Regional chef-restaurateur Michael Schulson (Sampan, Graffiti Bar and Izakaya) has gotten into the food-truck game with recently opened Rotisserie at the Porch, which dishes out lunch (and sometimes adult beverages and dinner) weekdays from its permanent mobile digs outside 30th Street Station.
There, Schulson does his best to create the vibe of an umbrella-covered tabled nook, giving the busy lunchtime crowd a welcome respite from the daily grind and foot traffic. The view of the city helps, too.
The menu keeps it simple and relatively quick: a handful of snacks and a handful of plates, with a few specials dreamed up for good measure on Thursdays and Fridays. But they do a lot with a small menu in a small space.
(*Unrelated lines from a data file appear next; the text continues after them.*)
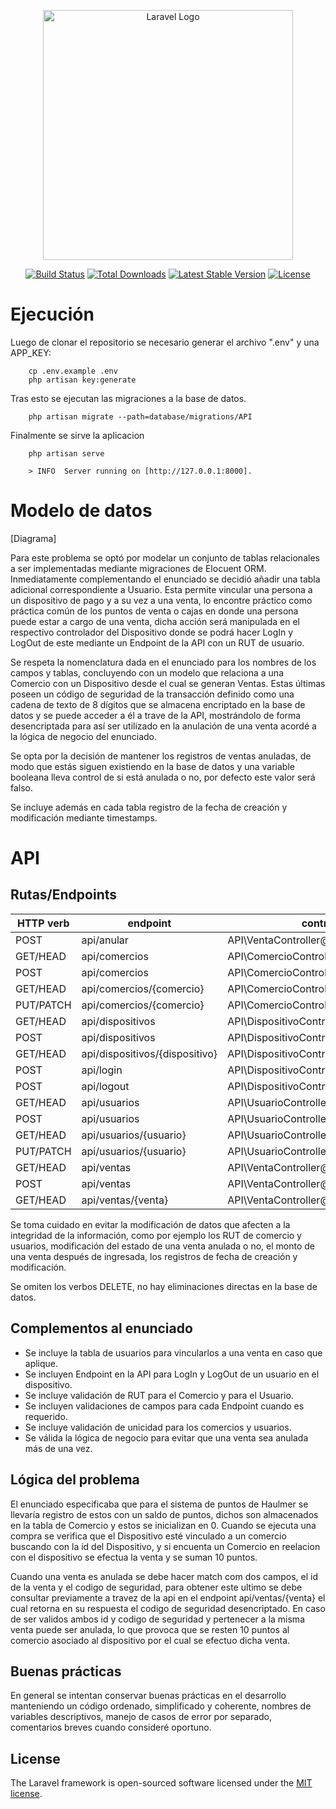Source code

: <p align="center"><a href="https://laravel.com" target="_blank"><img src="https://raw.githubusercontent.com/laravel/art/master/logo-lockup/5%20SVG/2%20CMYK/1%20Full%20Color/laravel-logolockup-cmyk-red.svg" width="400" alt="Laravel Logo"></a></p>

<p align="center">
<a href="https://github.com/laravel/framework/actions"><img src="https://github.com/laravel/framework/workflows/tests/badge.svg" alt="Build Status"></a>
<a href="https://packagist.org/packages/laravel/framework"><img src="https://img.shields.io/packagist/dt/laravel/framework" alt="Total Downloads"></a>
<a href="https://packagist.org/packages/laravel/framework"><img src="https://img.shields.io/packagist/v/laravel/framework" alt="Latest Stable Version"></a>
<a href="https://packagist.org/packages/laravel/framework"><img src="https://img.shields.io/packagist/l/laravel/framework" alt="License"></a>
</p>


# Ejecución
Luego de clonar el repositorio se necesario generar el archivo ".env" y una APP_KEY:

        cp .env.example .env
        php artisan key:generate
        
Tras esto se ejecutan las migraciones a la base de datos.
        
        php artisan migrate --path=database/migrations/API

Finalmente se sirve la aplicacion

        php artisan serve
        
        > INFO  Server running on [http://127.0.0.1:8000].
        
# Modelo de datos

[Diagrama]

Para este problema se optó por modelar un conjunto de tablas relacionales a ser implementadas mediante migraciones de Elocuent ORM. Inmediatamente complementando el enunciado se decidió añadir una tabla adicional correspondiente a Usuario. Esta permite vincular una persona a un dispositivo de pago y a su vez a una venta, lo encontre práctico como práctica común de los puntos de venta o cajas en donde una persona puede estar a cargo de una venta, dicha acción será manipulada en el respectivo controlador del Dispositivo donde se podrá hacer LogIn y LogOut de este mediante un Endpoint de la API con un RUT de usuario.

Se respeta la nomenclatura dada en el enunciado para los nombres de los campos y tablas, concluyendo con un modelo que relaciona a una Comercio con un Dispositivo desde el cual se generan Ventas. Estas últimas poseen un código de seguridad de la transacción definido como una cadena de texto de 8 dígitos que se almacena encriptado en la base de datos y se puede acceder a él a trave de la API, mostrándolo de forma desencriptada para así ser utilizado en la anulación de una venta acordé a la lógica de negocio del enunciado.

Se opta por la decisión de mantener los registros de ventas anuladas, de modo que estás siguen existiendo en la base de datos y una variable booleana lleva control de si está anulada o no, por defecto este valor será falso.

Se incluye además en cada tabla registro de la fecha de creación y modificación mediante timestamps.

# API

## Rutas/Endpoints

| HTTP verb         | endpoint    | controller    | 
|-------------------|-------------|---------------|
| POST   | api/anular    | API\VentaController@anular            | 
|GET/HEAD|         api/comercios | API\ComercioController@index |
  |POST            |api/comercios |API\ComercioController@store|
 | GET/HEAD        |api/comercios/{comercio} | API\ComercioController@show|
  |PUT/PATCH       |api/comercios/{comercio} |API\ComercioController@update|
 | GET/HEAD       | api/dispositivos |API\DispositivoController@index|
  |POST           | api/dispositivos |API\DispositivoController@store|
  |GET/HEAD       | api/dispositivos/{dispositivo} |API\DispositivoController@show|
 | POST            |api/login | API\DispositivoController@logInUsuario|
  |POST            |api/logout |API\DispositivoController@logOutUsuario|
  |GET/HEAD        |api/usuarios |API\UsuarioController@index|
  |POST           | api/usuarios |API\UsuarioController@store|
  |GET/HEAD        |api/usuarios/{usuario} | API\UsuarioController@show|
  |PUT/PATCH       |api/usuarios/{usuario} |API\UsuarioController@update|
  |GET/HEAD        |api/ventas | API\VentaController@index|
  |POST           | api/ventas |API\VentaController@store|
  |GET/HEAD       | api/ventas/{venta} |API\VentaController@show|


Se toma cuidado en evitar la modificación de datos que afecten a la integridad de la información, como por ejemplo los RUT de comercio y usuarios, modificación del estado de una venta anulada o no, el monto de una venta después de ingresada, los registros de fecha de creación y modificación.

Se omiten los verbos DELETE, no hay eliminaciones directas en la base de datos.

## Complementos al enunciado

- Se incluye la tabla de usuarios para vincularlos a una venta en caso que aplique.
- Se incluyen Endpoint en la API para LogIn y LogOut de un usuario en el dispositivo.
- Se incluye validación de RUT para el Comercio y para el Usuario.
- Se incluyen validaciones de campos para cada Endpoint cuando es requerido.
- Se incluye validación de unicidad para los comercios y usuarios.
- Se válida la lógica de negocio para evitar que una venta sea anulada más de una vez.

## Lógica del problema

El enunciado especificaba que para el sistema de puntos de Haulmer se llevaría registro de estos con un saldo de puntos, dichos son almacenados en la tabla de Comercio y estos se inicializan en 0. Cuando se ejecuta una compra se verifica que el Dispositivo esté vinculado a un comercio buscando con la id del Dispositivo, y si encuenta un Comercio en reelacion con el dispositivo se efectua la venta y se suman 10 puntos.

Cuando una venta es anulada se debe hacer match com dos campos, el id de la venta y el codigo de seguridad, para obtener este ultimo se debe consultar previamente a travez de la api en el endpoint api/ventas/{venta} el cual retorna en su respuesta el codigo de seguridad desencriptado. En caso de ser validos ambos id y codigo de seguridad y pertenecer a la misma venta puede ser anulada, lo que provoca que se resten 10 puntos al comercio asociado al dispositivo por el cual se efectuo dicha venta.

## Buenas prácticas

En general se intentan conservar buenas prácticas en el desarrollo manteniendo un código ordenado, simplificado y coherente, nombres de variables descriptivos, manejo de casos de error por separado, comentarios breves cuando consideré oportuno.

## License

The Laravel framework is open-sourced software licensed under the [MIT license](https://opensource.org/licenses/MIT).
Luckily we visited on a day when the specials were being served. The bánh mì sandwich had tender pork that was cooked for five hours and delicious picked vegetables that added a fresh crunchiness and a satisfying level of authenticity to the Vietnamese sandwich. Then we got whisked from the South Pacific to a German bierhaus with the kielbasa ($8), which had a ridiculously good smoky flavor and a heap of fresh sauerkraut on top of marble rye bread. The beer mustard it came with delivered a nice kick.
The watermelon salad ($7) was a perfect summer dish for a sunny day, refreshing with the addition of tomato, feta cheese and mint playing off the sweetness of the melon.
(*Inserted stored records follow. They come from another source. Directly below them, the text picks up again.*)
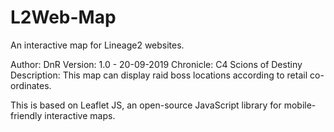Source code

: # L2Web-Map
An interactive map for Lineage2 websites.

Author: DnR
Version: 1.0 - 20-09-2019
Chronicle: C4 Scions of Destiny
Description: This map can display raid boss locations according to retail co-ordinates.

This is based on Leaflet JS, an open-source JavaScript library for mobile-friendly interactive maps.
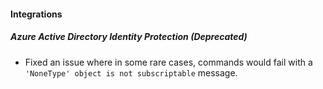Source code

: #### Integrations
##### Azure Active Directory Identity Protection  (Deprecated)
- Fixed an issue where in some rare cases, commands would fail with a `'NoneType' object is not subscriptable` message.
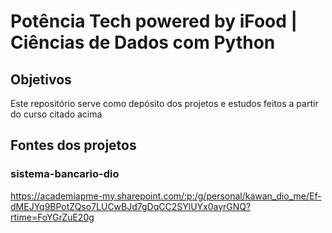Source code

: # Potência Tech powered by iFood | Ciências de Dados com Python

## Objetivos

Este repositório serve como depósito dos projetos e estudos feitos a partir do curso citado acima

## Fontes dos projetos

### sistema-bancario-dio
https://academiapme-my.sharepoint.com/:p:/g/personal/kawan_dio_me/Ef-dMEJYq9BPotZQso7LUCwBJd7gDqCC2SYlUYx0ayrGNQ?rtime=FoYGrZuE20g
But Rotisserie turns up the heat and shows off its skills with its meats. The spit-roasted lamb ($10) was juicy and seasoned very generously with fresh herbs, served up on a huge piece of flatbread and topped with mint and cucumber.
Finally, the fish tacos ($7) were probably among the best in the city, mainly because of their simplicity. The hearty piece of perfectly breaded and seasoned fish only needed cabbage, radish and salsa verde to make it sing. Anything above and beyond that would have been overkill.
Schulson has definitely extended his winning restaurant streak into the realm of food trucks. With culinary skills like this on four wheels, and at these prices, why would you spend more money on a lesser lunch?